» **Assignment**:
Across the data, every line with the word "like" counts once; state the total alone.

» **Material provided**:
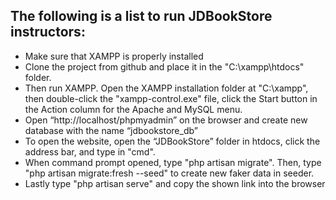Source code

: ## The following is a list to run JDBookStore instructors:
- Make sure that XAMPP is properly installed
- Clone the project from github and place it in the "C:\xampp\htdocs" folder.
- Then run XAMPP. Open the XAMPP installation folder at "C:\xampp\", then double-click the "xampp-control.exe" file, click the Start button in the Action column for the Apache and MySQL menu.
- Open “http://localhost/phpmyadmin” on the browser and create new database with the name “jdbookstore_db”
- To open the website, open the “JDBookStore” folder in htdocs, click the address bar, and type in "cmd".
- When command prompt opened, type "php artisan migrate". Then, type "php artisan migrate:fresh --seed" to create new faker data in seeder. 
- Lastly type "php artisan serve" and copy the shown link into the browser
...
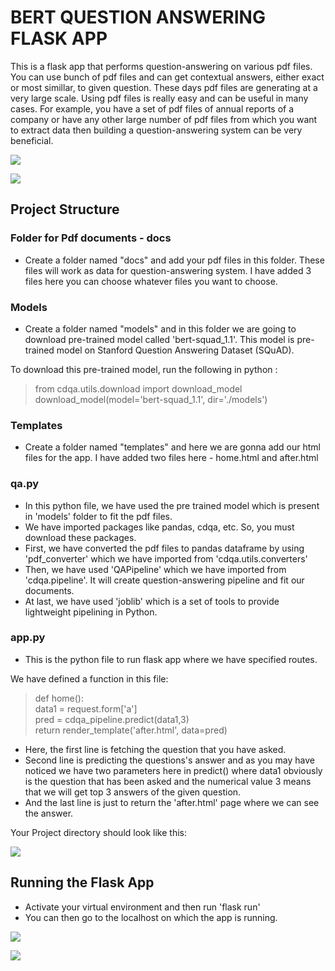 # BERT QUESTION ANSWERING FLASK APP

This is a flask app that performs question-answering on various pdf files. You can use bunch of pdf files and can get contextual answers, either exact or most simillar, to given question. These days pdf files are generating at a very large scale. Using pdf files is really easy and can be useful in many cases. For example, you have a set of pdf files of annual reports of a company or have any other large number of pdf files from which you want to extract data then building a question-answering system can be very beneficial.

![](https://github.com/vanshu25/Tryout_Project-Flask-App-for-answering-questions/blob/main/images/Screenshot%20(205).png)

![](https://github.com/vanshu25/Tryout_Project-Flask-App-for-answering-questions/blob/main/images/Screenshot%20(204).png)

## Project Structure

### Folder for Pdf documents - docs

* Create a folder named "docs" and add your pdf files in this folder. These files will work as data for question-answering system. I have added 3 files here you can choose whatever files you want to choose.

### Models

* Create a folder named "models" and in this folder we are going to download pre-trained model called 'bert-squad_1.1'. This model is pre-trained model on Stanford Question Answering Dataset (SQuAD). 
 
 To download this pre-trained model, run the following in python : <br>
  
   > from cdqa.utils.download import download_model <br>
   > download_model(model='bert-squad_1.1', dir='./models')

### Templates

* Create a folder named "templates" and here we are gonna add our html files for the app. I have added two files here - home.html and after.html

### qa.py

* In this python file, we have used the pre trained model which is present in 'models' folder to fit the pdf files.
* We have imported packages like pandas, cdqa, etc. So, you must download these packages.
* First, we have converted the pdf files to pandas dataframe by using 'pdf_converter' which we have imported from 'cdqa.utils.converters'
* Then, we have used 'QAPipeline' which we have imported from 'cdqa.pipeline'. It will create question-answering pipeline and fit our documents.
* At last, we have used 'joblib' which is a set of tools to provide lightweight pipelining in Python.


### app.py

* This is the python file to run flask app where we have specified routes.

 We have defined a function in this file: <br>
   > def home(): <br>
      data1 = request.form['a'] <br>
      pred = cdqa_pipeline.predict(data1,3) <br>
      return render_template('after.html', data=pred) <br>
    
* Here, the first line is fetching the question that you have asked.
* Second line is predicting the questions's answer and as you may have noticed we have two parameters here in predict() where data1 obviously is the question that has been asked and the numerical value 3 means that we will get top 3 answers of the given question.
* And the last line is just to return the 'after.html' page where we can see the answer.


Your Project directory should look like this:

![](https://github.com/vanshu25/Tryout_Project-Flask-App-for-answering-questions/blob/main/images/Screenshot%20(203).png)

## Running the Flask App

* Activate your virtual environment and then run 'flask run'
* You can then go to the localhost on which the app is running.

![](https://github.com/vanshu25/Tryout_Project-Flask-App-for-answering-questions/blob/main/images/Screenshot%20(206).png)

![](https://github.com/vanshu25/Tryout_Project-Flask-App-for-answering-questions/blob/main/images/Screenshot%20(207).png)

» **Finished exercise**:
2